The London-based Syrian Observatory for Human Rights, which monitors the conflict through a network of local activists, said the strike on Sunday killed five children, three female teachers and one man.

It added that a number of people were seriously wounded and the death toll was likely to rise.

The latest strike comes a day after the monitoring group and Syrian state television reported shelling by Syrian rebels on a government-held neighbourhood in Aleppo.

Footage aired on Syrian state television on Saturday showed damaged buildings and injured people being treated at the overcrowded local hospital.

State TV said the shelling on the predominantly Christian and Armenian neighbourhood of Sulaymaniyah in Aleppo killed nine people, wounded another 50 and damaged several buildings. It said dozens of people were still trapped under rubble.

The observatory said the shelling killed 27 people and wounded many more.

Hours after the shelling, helicopter gunships struck a market in Aleppo’s rebel-held neighbourhood of Maadi in an apparent retaliation by the Syrian government, according to the observatory and the opposition-run Aleppo Media Centre.

The observatory said the air strike killed 10 people and wounded dozens, some seriously.

The Aleppo Media Centre reported casualties but did not provide a precise toll.

Infographic Syria: Communities Besieged [Al Jazeera]
Infographic Syria: Communities Besieged [Al Jazeera]

News of the air strikes came as the head of UNRWA, the UN agency for Palestinian refugees, planned an “urgent mission” to Damascus amid concerns over the humanitarian crisis in the Palestinian camp of Yarmouk, most of which has been captured by the Islamic State of Iraq and the Levant [ISIL] group.

Pierre Krahenbuhl was to discuss the situation in Yarmouk and meet with displaced refugees.

UNRWA said in a statement the visit was prompted by “its deepening concerns for the safety and protection of some 18,000 Palestinian and Syrian civilians, including 3,500 children” who remain in the Yarmouk camp.

“Yarmouk remains under the control of armed groups, and civilian lives continue to be threatened by the effects of the armed conflict in the area,” it said.

On April 1, ISIL launched an assault on the Palestinian armed group Bait al-Maqdis, which is one of the many factions that share control of the district.

After the government claimed that ISIL took over most of the camp – which has been denied by local activists – government forces stepped up their shelling of the district, further worsening the camp’s humanitarian crisis.

The Syrian observatory reported on Thursday that since April 4, government helicopters had dropped 36 barrel bombs, which are highly indiscrimate and destructive explosives, on Yarmouk.
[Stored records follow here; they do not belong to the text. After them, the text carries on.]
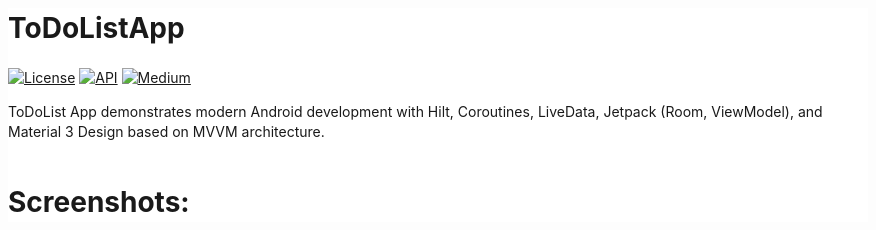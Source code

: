 <h1>ToDoListApp</h1>

<p>
  <a href="https://opensource.org/licenses/gadapwarsaiprasad"><img alt="License" src="https://img.shields.io/badge/License-GadapwarSaiprasad-blue.svg"/></a>
  <a href="https://android-arsenal.com/api?level=26"><img alt="API" src="https://img.shields.io/badge/API-26%2B-brightgreen.svg?style=flat"/></a>
  <a href="https://proandroiddev.com/everything-you-need-to-know-about-adding-notifications-with-alarm-manager-in-android-cb94a92b3235"><img alt="Medium" src="https://skydoves.github.io/badges/Story-Medium.svg"/></a>
</p>

<p >  
ToDoList App demonstrates modern Android development with Hilt, Coroutines, LiveData, Jetpack (Room, ViewModel), and Material 3 Design based on MVVM architecture. 
</p>

# Screenshots: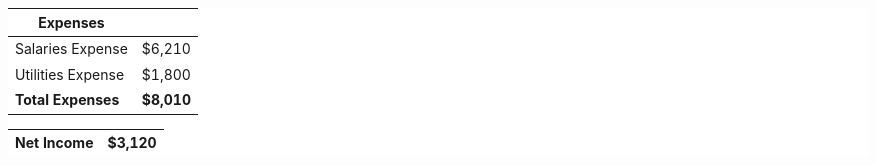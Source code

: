 | Expenses           |            |
| ------------------ | ---------- |
| Salaries Expense   | $6,210     |
| Utilities Expense  | $1,800     |
| **Total Expenses** | **$8,010** |

| Net Income | $3,120 |
| ---------- | ------ |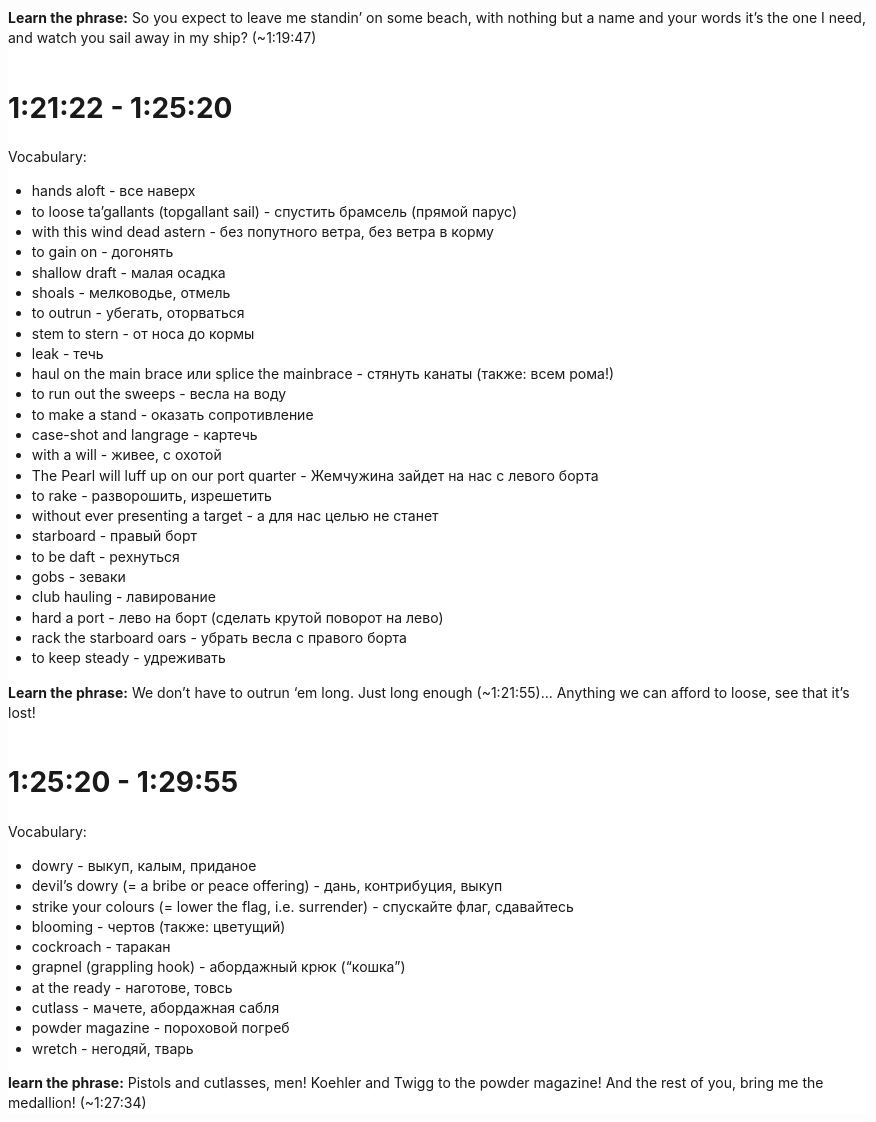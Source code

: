 **Learn the phrase:** So you expect to leave me standin’ on some beach, with nothing but a name and your words it’s the one I need, and watch you sail away in my ship? (~1:19:47)

# 1:21:22 - 1:25:20
Vocabulary:

* hands aloft - все наверх
* to loose ta’gallants (topgallant sail) - спустить брамсель (прямой парус)
* with this wind dead astern - без попутного ветра,  без ветра в корму
* to gain on - догонять
* shallow draft - малая осадка
* shoals - мелководье, отмель
* to outrun - убегать, оторваться 
* stem to stern - от носа до кормы
* leak - течь
* haul on the main brace или splice the mainbrace - стянуть канаты (также: всем рома!)
* to run out the sweeps - весла на воду
* to make a stand - оказать сопротивление
* case-shot and langrage - картечь
* with a will - живее, с охотой
* The Pearl will luff up on our port quarter - Жемчужина зайдет на нас с левого борта
* to rake - разворошить, изрешетить 
* without ever presenting a target - а для нас целью не станет
* starboard - правый борт
* to be daft - рехнуться
* gobs - зеваки
* club hauling - лавирование 
* hard a port - лево на борт (сделать крутой поворот на лево)
* rack the starboard oars - убрать весла с правого борта 
* to keep steady - удреживать

**Learn the phrase:** We don’t have to outrun ‘em long. Just long enough (~1:21:55)... Anything we can afford to loose, see that it’s lost!

# 1:25:20 - 1:29:55 
Vocabulary:

* dowry - выкуп, калым, приданое
* devil’s dowry (= a bribe or peace offering) - дань, контрибуция, выкуп
* strike your colours (= lower the flag, i.e. surrender) - спускайте флаг, сдавайтесь
* blooming - чертов (также: цветущий)
* cockroach - таракан 
* grapnel (grappling hook) - абордажный крюк (“кошка”)
* at the ready - наготове, товсь 
* cutlass - мачете, абордажная сабля
* powder magazine - пороховой погреб
* wretch - негодяй, тварь

**learn the phrase:** Pistols and cutlasses, men! Koehler and Twigg to the powder magazine! And the rest of you, bring me the medallion! (~1:27:34)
Krahenbuhl, who will meet displaced refugees on Sunday in a school near the camp, will discuss “with the government of Syria… peaceful approaches to addressing the humanitarian consequences of the situation in Yarmouk”.

He will also meet with deputy special envoy Ramzy Ezzeldin Ramzy, who was sent by UN chief Ban Ki-moon on Friday to Damascus.

Since 2012, Yarmouk has seen ongoing clashes between government forces and Syrian rebels, with Palestinian factions divided and fighting on both sides.

The sprawling district, once home to 160,000 Palestinians as well as Syrians, has endured an army siege since 2013.